§ HOW TO COMPLETE THIS TASK
An exact copy of every record is needed, with the pictures left out.

---

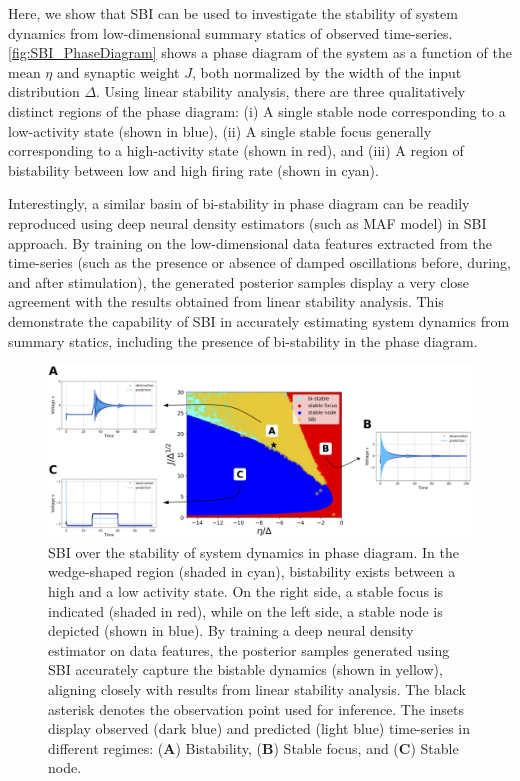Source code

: \documentclass[preprint,11pt,authoryear]{elsarticle}
\begin{document}
Here, we show that SBI can be used to investigate the stability of system dynamics from low-dimensional summary statics of observed time-series. \autoref{fig:SBI_PhaseDiagram} shows a phase diagram of the system as a function of the mean $\eta$ and synaptic weight $J$, both normalized by the width of the input distribution $\Delta$. Using linear stability analysis, there are three qualitatively distinct regions of the phase diagram: (i) A single stable node corresponding to a low-activity state (shown in blue), (ii) A single stable focus generally corresponding to a high-activity state (shown in red), and (iii) A region of bistability between low and high firing rate (shown in cyan).  

Interestingly, a similar basin of bi-stability in phase diagram can be readily reproduced using deep neural density estimators (such as MAF model) in SBI approach. By training on the low-dimensional data features extracted from the time-series (such as the presence or absence of damped oscillations before, during, and after stimulation), the generated posterior samples display a very close agreement with the results obtained from linear stability analysis. This demonstrate the capability of SBI in accurately estimating system dynamics from summary statics, including the presence of bi-stability in the phase diagram.


 
\begin{figure}
    \centering
    \includegraphics[width=\linewidth]{Figs/Fig8.png}
    \caption{SBI over the stability of system dynamics in phase diagram. In the wedge-shaped region (shaded in cyan), bistability exists between a high and a low activity state. On the right side, a stable focus is indicated (shaded in red), while on the left side, a stable node is depicted (shown in blue). By training a deep neural density estimator on data features, the posterior samples generated using SBI accurately capture the bistable dynamics (shown in yellow), aligning closely with results from linear stability analysis. The black asterisk denotes the observation point used for inference. The insets display observed (dark blue) and predicted (light blue) time-series in different regimes: (\textbf{A}) Bistability, (\textbf{B}) Stable focus, and (\textbf{C}) Stable node.}
    \label{fig:SBI_PhaseDiagram}
\end{figure}
\end{document}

---

§ ANSWER TO THIS TASK
Source code

: \documentclass[preprint,11pt,authoryear]{elsarticle}
\begin{document}
Here, we show that SBI can be used to investigate the stability of system dynamics from low-dimensional summary statics of observed time-series. \autoref{fig:SBI_PhaseDiagram} shows a phase diagram of the system as a function of the mean $\eta$ and synaptic weight $J$, both normalized by the width of the input distribution $\Delta$. Using linear stability analysis, there are three qualitatively distinct regions of the phase diagram: (i) A single stable node corresponding to a low-activity state (shown in blue), (ii) A single stable focus generally corresponding to a high-activity state (shown in red), and (iii) A region of bistability between low and high firing rate (shown in cyan).  

Interestingly, a similar basin of bi-stability in phase diagram can be readily reproduced using deep neural density estimators (such as MAF model) in SBI approach. By training on the low-dimensional data features extracted from the time-series (such as the presence or absence of damped oscillations before, during, and after stimulation), the generated posterior samples display a very close agreement with the results obtained from linear stability analysis. This demonstrate the capability of SBI in accurately estimating system dynamics from summary statics, including the presence of bi-stability in the phase diagram.


 
\begin{figure}
    \centering
    \includegraphics[width=\linewidth]{Figs/Fig8.png}
    \caption{SBI over the stability of system dynamics in phase diagram. In the wedge-shaped region (shaded in cyan), bistability exists between a high and a low activity state. On the right side, a stable focus is indicated (shaded in red), while on the left side, a stable node is depicted (shown in blue). By training a deep neural density estimator on data features, the posterior samples generated using SBI accurately capture the bistable dynamics (shown in yellow), aligning closely with results from linear stability analysis. The black asterisk denotes the observation point used for inference. The insets display observed (dark blue) and predicted (light blue) time-series in different regimes: (\textbf{A}) Bistability, (\textbf{B}) Stable focus, and (\textbf{C}) Stable node.}
    \label{fig:SBI_PhaseDiagram}
\end{figure}
\end{document}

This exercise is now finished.